LA VERDADERA CARA Y EFECTOS DEL NEOLIBERALISMO

Ángel Coello Infantes

Se miren como se miren, los acentuados procesos de desregulación y liberalización de los últimos años no han traído nada más que un aumento de las desigualdades, de la precariedad laboral y del peligro de recesión económica. El salario promedio (de los trabajadores en España) en el año 2005 tenía la misma capacidad adquisitiva que en 1997 y había crecido sólo el 0,4% en 10 años". Esto afecta principalmente a los más jóvenes, los llamados mileuristas, cuya alta edad de emancipación, que en España alcanza los 34 años, pone en peligro el relevo generacional y por tanto la estabilidad de la propia economía.

Según el Banco de España, la renta media del 20% de hogares de menor ingreso, bajó de 8.500 euros en 2002, a 6.500 en 2005, es decir, un 23,6%. Mientras que la del 10% de las familias con más ingresos pasó de 102.300 euros a 118.100, aumentando, por tanto, más del 15%. Por otro lado, según la OCDE, España es el único de sus países miembros que ha tenido durante el periodo 1995-2005 un descenso del salario promedio, el 4%, mientras que la renta de los que obtienen ingresos de la propiedades ha crecido un 73%. Es evidente que si esta tendencia se mantiene España se convertirá más pronto que tarde en un paraíso para los ricos pero también en un desgraciado ejemplo de injusticia distributiva e insolidaridad.

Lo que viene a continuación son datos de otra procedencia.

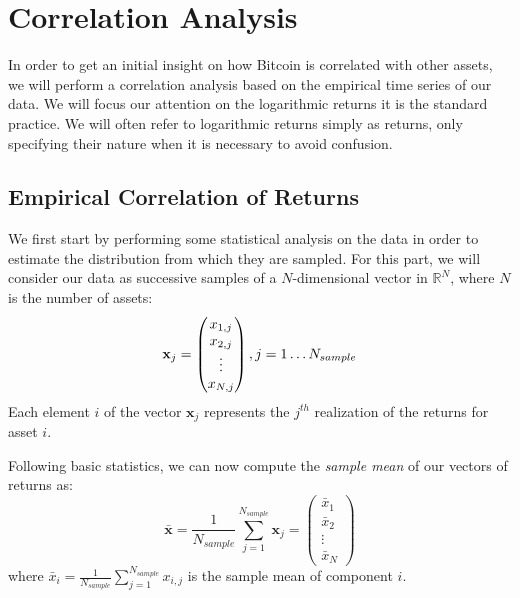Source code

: \chapter{Correlation Analysis}
\label{chpr:corr_analysis}
In order to get an initial insight on how Bitcoin is correlated with other assets, we will perform a correlation analysis based on the empirical time series of our data. We will focus our attention on the logarithmic returns it is the standard practice. We will often refer to logarithmic returns simply as returns, only specifying their nature when it is necessary to avoid confusion.


\bigskip

\section{Empirical Correlation of Returns}
\label{emp_corr}

We first start by performing some statistical analysis on the data in order to estimate the distribution from which they are sampled.
For this part, we will consider our data as successive samples of a $N$-dimensional vector in $\mathbb{R}^{N}$, where $N$ is the number of assets:
\begin{equation*}
	\mathbf{x}_{j}\\
	 = \begin{pmatrix}
	x_{1,j} \\
	x_{2,j}	\\
	\vdots\\
	x_{N,j}
	\end{pmatrix} , j = 1 \dots N_{sample}
\end{equation*}
Each element $i$ of the vector $\mathbf{x}_j$ represents the $j^{th}$ realization of the returns for asset $i$.

Following basic statistics, we can now compute the \textit{sample mean} of our vectors of returns as:
\begin{equation*}
	\mathbf{\bar{x}} = \frac{1}{N_{sample}} \sum_{j=1}^{N_{sample}} \mathbf{x}_j =
	\begin{pmatrix}
	\bar{x}_{1} \\
	\bar{x}_{2}	\\
	\vdots\\
	\bar{x}_{N}
	\end{pmatrix}
\end{equation*}
where $\bar{x}_{i} = \frac{1}{N_{sample}} \sum_{j=1}^{N_{sample}} x_{i,j}$ is the sample mean of component $i$.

Por tanto, actuar contra la desigualdad es ya una tarea urgente e inexcusable.

Las reformas laborales que han sido desarrolladas en España, principalmente, las de 1984, 1994 y 1997, han tenido como consecuencias principales, por un lado, la reducción de los costes salariales para la empresa (abaratamiento de los despidos, subvenciones por la creación de empleo) y, por otro, la precarización de las relaciones laborales y la flexibilización. Ambos tipos de medidas han sido reiteradamente justificadas desde la Administración y sindicatos “firmantes” por la necesidad de incentivar la actividad económica, por la obtención de una sustancial mejora en la competitividad frente al exterior y el consecuente incremento del empleo. Sin embargo, estos quince años de desregulación de las relaciones laborales no han conseguido las finalidades que le han servido de coartada, sino que han tenido como consecuencia no sólo el que gran parte de los nuevos contratos fuesen precarios, sino también la sustitución de trabajo regular y, en menor medida, desempleo real, por trabajo precario (empleos de jornada laboral completa por otros a tiempo parcial, contratos indefinidos por otros temporales).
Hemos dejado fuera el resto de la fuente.